I don’t see how you can be asked to solve this unless you have studied modular arithmetic. Here is one simplification you should be able to understand. Let’s say that z is the number we are looking for. z = 58x + 32y. The advantage of expressing z like this is that it breaks the problem down into two smaller problems. Since 32y is divisible by 32, the remainder of z when divided by 32 is the same as the remainder of 58x when divided by 32. Similarly, the remainder of z when divided by 58 is the remainder of 32y when divided by 58.

Therefore we want to find x such that 58x has a remainder of 30 when divided by 32 and
we want to find y such that 32y has a remainder of 44 when divided by 58.

I found a trick for finding x. Unfortunately, I don’f know of an easy way to find y.

Part 1. Find x such that 58x has a remainder of 30 when divided by 32. 58x = 32x + 26x, so we want to find x such that 26x has a remainder of 30. Here is where the modular arithmetic comes in. 26 = -6 mod 32. Since (-5)x(-6)=30, x = -5 = 27 mod 32. If you do the arithmetic, you will see that in fact 58×27 has a remainder of 30 when dividing by 32.

Part 2. Find y such that 32y has a remainder of 44 when divided by 58. I know a way of finding y, but it is a bit complicated.

https://www.quora.com/What-number-am-I-Im-a-number-less-than-3-000-When-you-divide-me-by-32-my-remainder-is-30-When-you-divide-me-by-58-my-remainder-is-44

I googled it. It gave three answers.

Note that 928 is the least common multiple of 58 and 32. Since it is divisible by both 58 and 32, you can add or subtract it from any solution to get another number with the same remainders when divided by 32 and 58.

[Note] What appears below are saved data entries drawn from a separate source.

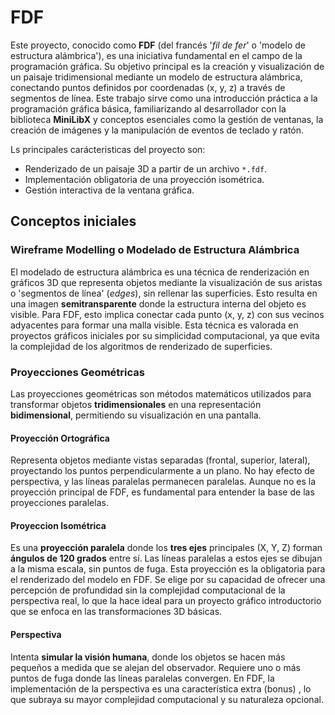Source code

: # FDF

Este proyecto, conocido como **FDF** (del francés '*fil de fer*' o 'modelo de estructura alámbrica'), es una iniciativa fundamental en el campo de la programación gráfica. Su objetivo principal es la creación y visualización de un paisaje tridimensional mediante un modelo de estructura alámbrica, conectando puntos definidos por coordenadas (x, y, z) a través de segmentos de línea. Este trabajo sirve como una introducción práctica a la programación gráfica básica, familiarizando al desarrollador con la biblioteca **MiniLibX** y conceptos esenciales como la gestión de ventanas, la creación de imágenes y la manipulación de eventos de teclado y ratón.

Ls principales carácteristicas del proyecto son:
- Renderizado de un paisaje 3D a partir de un archivo `*.fdf`.
- Implementación obligatoria de una proyección isométrica.
- Gestión interactiva de la ventana gráfica.

## Conceptos iniciales

### Wireframe Modelling o Modelado de Estructura Alámbrica

El modelado de estructura alámbrica es una técnica de renderización en gráficos 3D que representa objetos mediante la visualización de sus aristas o 'segmentos de línea' (*edges*), sin rellenar las superficies. Esto resulta en una imagen **semitransparente** donde la estructura interna del objeto es visible. Para FDF, esto implica conectar cada punto (x, y, z) con sus vecinos adyacentes para formar una malla visible. Esta técnica es valorada en proyectos gráficos iniciales por su simplicidad computacional, ya que evita la complejidad de los algoritmos de renderizado de superficies.

### Proyecciones Geométricas

Las proyecciones geométricas son métodos matemáticos utilizados para transformar objetos **tridimensionales** en una representación **bidimensional**, permitiendo su visualización en una pantalla.

#### Proyección Ortográfica

Representa objetos mediante vistas separadas (frontal, superior, lateral), proyectando los puntos perpendicularmente a un plano. No hay efecto de perspectiva, y las líneas paralelas permanecen paralelas. Aunque no es la proyección principal de FDF, es fundamental para entender la base de las proyecciones paralelas.

#### Proyeccion Isométrica

Es una **proyección paralela** donde los **tres ejes** principales (X, Y, Z) forman **ángulos de 120 grados** entre sí. Las líneas paralelas a estos ejes se dibujan a la misma escala, sin puntos de fuga. Esta proyección es la obligatoria para el renderizado del modelo en FDF. Se elige por su capacidad de ofrecer una percepción de profundidad sin la complejidad computacional de la perspectiva real, lo que la hace ideal para un proyecto gráfico introductorio que se enfoca en las transformaciones 3D básicas.

#### Perspectiva

Intenta **simular la visión humana**, donde los objetos se hacen más pequeños a medida que se alejan del observador. Requiere uno o más puntos de fuga donde las líneas paralelas convergen. En FDF, la implementación de la perspectiva es una característica extra (bonus) , lo que subraya su mayor complejidad computacional y su naturaleza opcional.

In what I did above, we can find y=5, so one solution is 5×32 + 27*58 = 1726. We can get a smaller solution by subtracting 928 from 1726 to get the smallest positive solution of 798, and so all solutions are of the form 798 + 928k.

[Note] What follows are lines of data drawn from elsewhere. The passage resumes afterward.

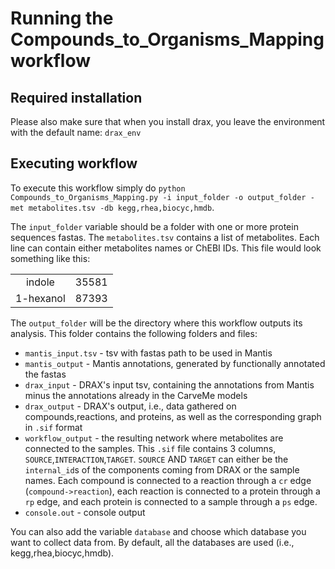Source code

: # Running the Compounds_to_Organisms_Mapping workflow


## Required installation

Please also make sure that when you install drax, you leave the environment with the default name: `drax_env`

## Executing workflow

To execute this workflow simply do `python Compounds_to_Organisms_Mapping.py -i input_folder -o output_folder -met metabolites.tsv -db kegg,rhea,biocyc,hmdb`.

The `input_folder` variable should be a folder with one or more protein sequences fastas. 
The `metabolites.tsv` contains a list of metabolites. Each line can contain either metabolites names or ChEBI IDs. This file would look something like this:

|  |  |
|  :-------------: | :-------------: |
| indole  | 35581 |
| 1-hexanol  | 87393 |



The `output_folder` will be the directory where this workflow outputs its analysis. This folder contains the following folders and files:
- `mantis_input.tsv` - tsv with fastas path to be used in Mantis
- `mantis_output` - Mantis annotations, generated by functionally annotated the fastas
- `drax_input` - DRAX's input tsv, containing the annotations from Mantis minus the annotations already in the CarveMe models
- `drax_output` - DRAX's output, i.e., data gathered on compounds,reactions, and proteins, as well as the corresponding graph in `.sif` format 
- `workflow_output` - the resulting network where metabolites are connected to the samples. This `.sif` file contains 3 columns, `SOURCE`,`INTERACTION`,`TARGET`. `SOURCE` AND `TARGET` can either be the `internal_id`s  of the components coming from DRAX or the sample names. Each compound is connected to a reaction through a `cr` edge (`compound->reaction`), each reaction is connected to a protein through a `rp` edge, and each protein is connected to a sample through a `ps` edge.
- `console.out` - console output

You can also add the variable `database` and choose which database you want to collect data from. By default, all the databases are used (i.e., kegg,rhea,biocyc,hmdb).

I was trying to figure out why I did not initially get the minimum solution. It turns out that 27 was not the smallest number x such that 58x has a remainder of 30 when divided by 32. 11 also works. The slick trick I used was not optimum, which can happen when you are not dividing by a prime. With x=11 and y=5, we get 58x + 32y = 798. I believe that the approach I used will always give the minimum solution, and as I showed above, adding the least common multiple gives the other solutions.

There is a generalization of what I did, referred to as the Chinese remainder theorem (which should give some idea of how long it has been around), that can be used to find solutions satisfying multiple equations of the form x has remainder ri when divided by mi. The math is not that difficult, but rather than try to explain it here, I recommend taking a quick glance at the relevant material in a book on number theory.

Gee, you people are so clever! I will just crawl back into my shell.